Hospital argues that it is immune from the temporary injunction by virtue of the Health Care Quality Improvement Act (HCQIA), 42 U.S.C. 11111(a) (2000), which grants hospitals immunity from a suit for damages if their peer-review actions meet certain standards. But HCQIA only provides immunity from damages, not from injunctions. Sugarbaker v. SSM Health Care, 190 F.3d 905, 911 (8th Cir. 1999). Because Hospital appeals the grant of an injunction, HCQIA does not apply; therefore Hospital is not afforded immunity under HCQIA from Physicians action seeking an injunction.
II
Hospital also claims immunity from Physicians temporary injunction under state law. Whether a party is entitled to statutory immunity is a question of law, which is subject to de novo review. Conlin v. City of St. Paul, 605 N.W.2d 396, 400 (Minn. 2000). Minnesota law provides immunity to hospitals from damages or other relief in any action brought by a person subject to a peer-review inquiry. Minn. Stat. 145.63, subd. 1 (2006). Unlike HCQIA, discussed above, state-law immunity extends to injunctive relief. Compare id. with 42 U.S.C. 11111(a). However, a hospital forfeits its state-law immunity if its peer-review process was motivated by malice toward the subject of a peer-review inquiry. Minn. Stat. 145.63, subd. 1. The Minnesota Supreme Court has defined malice in the context of statutory immunity as nothing more than the intentional doing of a wrongful act without legal justification or excuse, or, otherwise stated, the willful violation of a known right. Rico v. State, 472 N.W.2d 100, 107 (Minn. 1991). The conclusion of malice depends on found facts. State ex rel. Beaulieu v. City of Mounds View, 518 N.W.2d 567, 572 & n.8 (Minn. 1994). But whether a district courts factual findings support its legal conclusion is a question of law, reviewed de novo. All Parks Alliance for Change v. Uniprop Manufactured Hous. Cmtys. Income Fund, 732 N.W.2d 189, 193 (Minn. 2007).
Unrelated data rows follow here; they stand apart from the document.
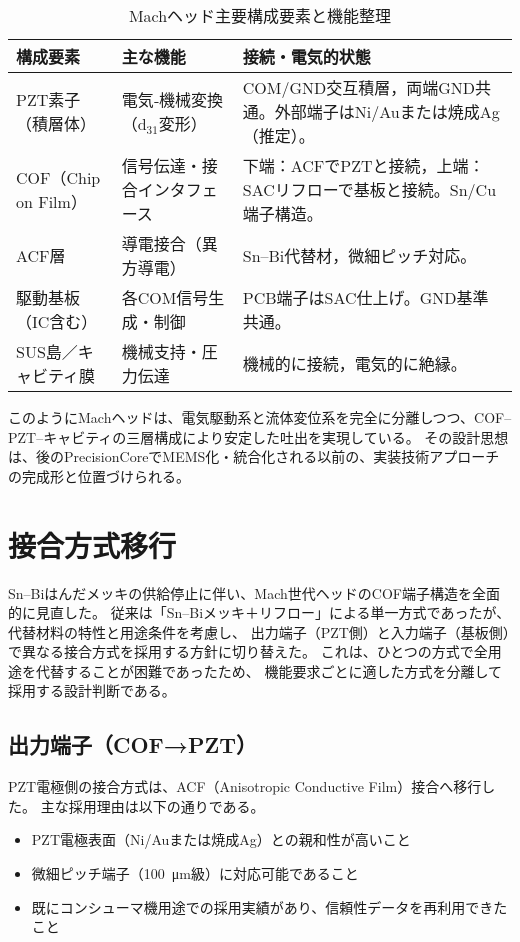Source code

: \documentclass[conference]{IEEEtran}
\begin{document}
\begin{table}[t]
\centering
\footnotesize
\caption{Machヘッド主要構成要素と機能整理}
\label{tab:mach-structure}
\renewcommand{\arraystretch}{1.1}
\begin{tabularx}{\columnwidth}{@{}p{2.2cm} Y Y@{}}
\toprule
構成要素 & 主な機能 & 接続・電気的状態 \\
\midrule
PZT素子（積層体） & 電気‐機械変換（d$_{31}$変形） & COM/GND交互積層，両端GND共通。外部端子はNi/Auまたは焼成Ag（推定）。 \\
COF（Chip on Film） & 信号伝達・接合インタフェース & 下端：ACFでPZTと接続，上端：SACリフローで基板と接続。Sn/Cu端子構造。 \\
ACF層 & 導電接合（異方導電） & Sn–Bi代替材，微細ピッチ対応。 \\
駆動基板（IC含む） & 各COM信号生成・制御 & PCB端子はSAC仕上げ。GND基準共通。 \\
SUS島／キャビティ膜 & 機械支持・圧力伝達 & 機械的に接続，電気的に絶縁。 \\
\bottomrule
\end{tabularx}
\end{table}

このようにMachヘッドは、電気駆動系と流体変位系を完全に分離しつつ、COF–PZT–キャビティの三層構成により安定した吐出を実現している。  
その設計思想は、後のPrecisionCoreでMEMS化・統合化される以前の、実装技術アプローチの完成形と位置づけられる。

\section{接合方式移行}

Sn–Biはんだメッキの供給停止に伴い、Mach世代ヘッドのCOF端子構造を全面的に見直した。  
従来は「Sn–Biメッキ＋リフロー」による単一方式であったが、代替材料の特性と用途条件を考慮し、  
出力端子（PZT側）と入力端子（基板側）で異なる接合方式を採用する方針に切り替えた。  
これは、ひとつの方式で全用途を代替することが困難であったため、  
機能要求ごとに適した方式を分離して採用する設計判断である。

\subsection{出力端子（COF→PZT）}
PZT電極側の接合方式は、ACF（Anisotropic Conductive Film）接合へ移行した。  
主な採用理由は以下の通りである。

\begin{itemize}
  \item PZT電極表面（Ni/Auまたは焼成Ag）との親和性が高いこと  
  \item 微細ピッチ端子（\SI{100}{\micro m}級）に対応可能であること  
  \item 既にコンシューマ機用途での採用実績があり、信頼性データを再利用できたこと
\end{itemize}
\end{document}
At oral argument before this court, Hospital clarified that on this appeal it does not challenge the district courts factual findings. Rather, Hospital contends that the district courts factual findings do not support the conclusion that the peer review was motivated by malice. The district courts denial of immunity was based on its tacit conclusion, drawn from found facts, that Hospitals peer-review process leading to imposition of discipline against Physician was motivated by malice. See Minn. Stat. 145.63, subd. 1 (stating that immunity does not protect actions taken in malice). Because Hospital alleges that the district courts factual findings do not support such legal conclusion, our review of the courts determination that the peer-review action was taken in malice is de novo. See All Parks Alliance for Change, 732 N.W.2d at 193.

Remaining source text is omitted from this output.